How many lines in the records below hold the string "covered"? Please answer with the number and nothing more.

◇ ◇ ◇

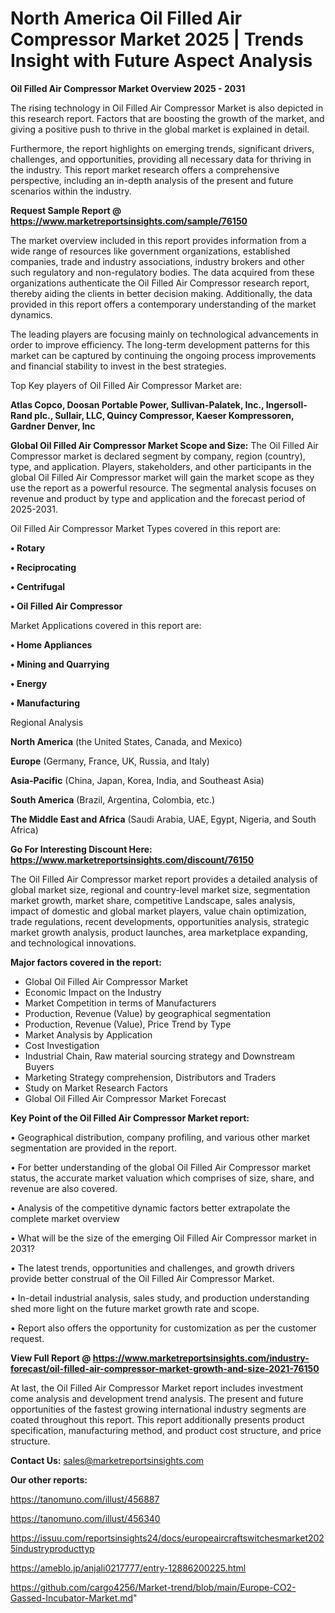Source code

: # North America Oil Filled Air Compressor Market 2025 | Trends Insight with Future Aspect Analysis

<Strong> Oil Filled Air Compressor Market Overview 2025 - 2031</strong>

The rising technology in Oil Filled Air Compressor Market is also depicted in this research report. Factors that are boosting the growth of the market, and giving a positive push to thrive in the global market is explained in detail.

Furthermore, the report highlights on emerging trends, significant drivers, challenges, and opportunities, providing all necessary data for thriving in the industry. This report market research offers a comprehensive perspective, including an in-depth analysis of the present and future scenarios within the industry.

<strong>Request Sample Report @ <a href=https://www.marketreportsinsights.com/sample/76150>https://www.marketreportsinsights.com/sample/76150</a></strong>

The market overview included in this report provides information from a wide range of resources like government organizations, established companies, trade and industry associations, industry brokers and other such regulatory and non-regulatory bodies. The data acquired from these organizations authenticate the Oil Filled Air Compressor research report, thereby aiding the clients in better decision making. Additionally, the data provided in this report offers a contemporary understanding of the market dynamics.

The leading players are focusing mainly on technological advancements in order to improve efficiency. The long-term development patterns for this market can be captured by continuing the ongoing process improvements and financial stability to invest in the best strategies.

Top Key players of Oil Filled Air Compressor Market are:

<strong>Atlas Copco, Doosan Portable Power, Sullivan-Palatek, Inc., Ingersoll-Rand plc., Sullair, LLC, Quincy Compressor, Kaeser Kompressoren, Gardner Denver, Inc</strong>

<strong><b>Global Oil Filled Air Compressor Market Scope and Size:</b></strong>
The Oil Filled Air Compressor market is declared segment by company, region (country), type, and application. Players, stakeholders, and other participants in the global Oil Filled Air Compressor market will gain the market scope as they use the report as a powerful resource. The segmental analysis focuses on revenue and product by type and application and the forecast period of 2025-2031.

Oil Filled Air Compressor Market Types covered in this report are:

<strong>• Rotary

• Reciprocating

• Centrifugal

• Oil Filled Air Compressor</strong>

Market Applications covered in this report are:

<strong>• Home Appliances

• Mining and Quarrying

• Energy

• Manufacturing</strong> 

Regional Analysis

<strong>North America</strong> (the United States, Canada, and Mexico)

<strong>Europe</strong> (Germany, France, UK, Russia, and Italy)

<strong>Asia-Pacific</strong> (China, Japan, Korea, India, and Southeast Asia)

<strong>South America</strong> (Brazil, Argentina, Colombia, etc.)

<strong>The Middle East and Africa</strong> (Saudi Arabia, UAE, Egypt, Nigeria, and South Africa)

<strong>Go For Interesting Discount Here: <a href=https://www.marketreportsinsights.com/discount/76150>https://www.marketreportsinsights.com/discount/76150</a></strong>

The Oil Filled Air Compressor market report provides a detailed analysis of global market size, regional and country-level market size, segmentation market growth, market share, competitive Landscape, sales analysis, impact of domestic and global market players, value chain optimization, trade regulations, recent developments, opportunities analysis, strategic market growth analysis, product launches, area marketplace expanding, and technological innovations.

<strong><b>Major factors covered in the report:</b></strong>
<ul>
  <li>Global Oil Filled Air Compressor Market </li>
  <li>Economic Impact on the Industry</li>
  <li>Market Competition in terms of Manufacturers</li>
  <li>Production, Revenue (Value) by geographical segmentation</li>
  <li>Production, Revenue (Value), Price Trend by Type</li>
  <li>Market Analysis by Application</li>
  <li>Cost Investigation</li>
  <li>Industrial Chain, Raw material sourcing strategy and Downstream Buyers</li>
  <li>Marketing Strategy comprehension, Distributors and Traders</li>
  <li>Study on Market Research Factors</li>
  <li>Global Oil Filled Air Compressor Market Forecast</li>
</ul>

<strong><b>Key Point of the Oil Filled Air Compressor Market report:</b></strong>

• Geographical distribution, company profiling, and various other market segmentation are provided in the report.

• For better understanding of the global Oil Filled Air Compressor market status, the accurate market valuation which comprises of size, share, and revenue are also covered.

• Analysis of the competitive dynamic factors better extrapolate the complete market overview

• What will be the size of the emerging Oil Filled Air Compressor market in 2031?

• The latest trends, opportunities and challenges, and growth drivers provide better construal of the Oil Filled Air Compressor Market.

• In-detail industrial analysis, sales study, and production understanding shed more light on the future market growth rate and scope.

• Report also offers the opportunity for customization as per the customer request.

<strong><b>View Full Report @ <a href=https://www.marketreportsinsights.com/industry-forecast/oil-filled-air-compressor-market-growth-and-size-2021-76150>https://www.marketreportsinsights.com/industry-forecast/oil-filled-air-compressor-market-growth-and-size-2021-76150</a></b></strong>


At last, the Oil Filled Air Compressor Market report includes investment come analysis and development trend analysis. The present and future opportunities of the fastest growing international industry segments are coated throughout this report. This report additionally presents product specification, manufacturing method, and product cost structure, and price structure.

<strong>Contact Us:</strong>
sales@marketreportsinsights.com

<strong>Our other reports:</strong>

<a href=https://tanomuno.com/illust/456887>https://tanomuno.com/illust/456887</a>

<a href=https://tanomuno.com/illust/456340>https://tanomuno.com/illust/456340</a>

<a href=https://issuu.com/reportsinsights24/docs/europeaircraftswitchesmarket2025industryproducttyp>https://issuu.com/reportsinsights24/docs/europeaircraftswitchesmarket2025industryproducttyp</a>

<a href=https://ameblo.jp/anjali0217777/entry-12886200225.html>https://ameblo.jp/anjali0217777/entry-12886200225.html</a>

<a href=https://github.com/cargo4256/Market-trend/blob/main/Europe-CO2-Gassed-Incubator-Market.md>https://github.com/cargo4256/Market-trend/blob/main/Europe-CO2-Gassed-Incubator-Market.md</a>"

◇ ◇ ◇

▶ [WORKED SOLUTION]
4